NOTE: HDF5-FastQuery is not yet available as a public release. We are working on improving the quality of the code so that we can contribute it to the HDF5 codebase.

Table of Contents

Introduction

Efficient analysis of large scientific datasets often requires a means to rapidly search and select interesting portions of data based on ad-hoc search criteria. We present our work on integrating an efficient searching technology named FastBit [2, 3] with HDF5. The integrated system named HDF5-FastQuery allows the users to efficiently generate complex selections on HDF5 datasets using compound range queries of the form (temperature > 1000) AND (70 < pressure < 90). The FastBit technology generates compressed bitmap indices that accelerate searches on HDF5 datasets and can be stored together with those datasets in an HDF5 file. Compared with other indexing schemes, compressed bitmap indices are compact and very well suited for searching over multidimensional data – even for arbitrarily complex combinations of range conditions.

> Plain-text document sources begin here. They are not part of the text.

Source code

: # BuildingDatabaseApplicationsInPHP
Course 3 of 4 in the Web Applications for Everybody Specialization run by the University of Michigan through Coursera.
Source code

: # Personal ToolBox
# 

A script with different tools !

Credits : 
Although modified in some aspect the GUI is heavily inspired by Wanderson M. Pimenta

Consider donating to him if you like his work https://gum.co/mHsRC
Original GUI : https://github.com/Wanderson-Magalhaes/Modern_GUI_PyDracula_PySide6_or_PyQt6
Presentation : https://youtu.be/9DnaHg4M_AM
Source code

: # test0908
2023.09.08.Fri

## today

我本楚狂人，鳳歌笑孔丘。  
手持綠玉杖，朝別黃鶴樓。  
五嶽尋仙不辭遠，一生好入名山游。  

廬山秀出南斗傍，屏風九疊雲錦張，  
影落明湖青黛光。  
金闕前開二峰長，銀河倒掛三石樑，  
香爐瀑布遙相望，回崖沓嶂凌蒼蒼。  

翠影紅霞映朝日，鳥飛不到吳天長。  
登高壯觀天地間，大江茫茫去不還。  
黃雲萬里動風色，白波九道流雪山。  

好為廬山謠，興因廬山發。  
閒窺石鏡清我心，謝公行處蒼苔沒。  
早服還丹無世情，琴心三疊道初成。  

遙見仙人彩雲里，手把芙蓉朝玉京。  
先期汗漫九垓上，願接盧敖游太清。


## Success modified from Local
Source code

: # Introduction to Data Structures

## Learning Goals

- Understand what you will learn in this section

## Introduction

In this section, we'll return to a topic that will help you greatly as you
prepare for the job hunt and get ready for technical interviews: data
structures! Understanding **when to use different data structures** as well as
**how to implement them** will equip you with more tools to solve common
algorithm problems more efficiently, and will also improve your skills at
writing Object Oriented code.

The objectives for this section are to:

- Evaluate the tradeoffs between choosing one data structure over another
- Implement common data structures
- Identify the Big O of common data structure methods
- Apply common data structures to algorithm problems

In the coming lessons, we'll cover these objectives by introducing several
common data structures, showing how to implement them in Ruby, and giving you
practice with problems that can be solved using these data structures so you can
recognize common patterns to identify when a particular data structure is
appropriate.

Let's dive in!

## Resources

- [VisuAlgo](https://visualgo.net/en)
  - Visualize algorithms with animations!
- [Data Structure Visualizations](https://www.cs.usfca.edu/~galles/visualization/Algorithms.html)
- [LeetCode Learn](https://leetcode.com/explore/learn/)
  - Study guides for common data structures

FastBit Indexing Technology

Bitmap indexing is a technique for processing complex, multi-dimensional ad-hoc queries on read-only data. They have been introduced into several commercial database systems by vendors such as Sybase, IBM and Oracle. FastBit is a specialized bitmap indexing technology for numeric data that uses a bitmap compression method designed to be more compute-efficient than the best available commercial implementations. The size of the compressed indices is typically about a third of the data size. FastBit facilitates very efficient multi-dimensional searches of scientific datasets.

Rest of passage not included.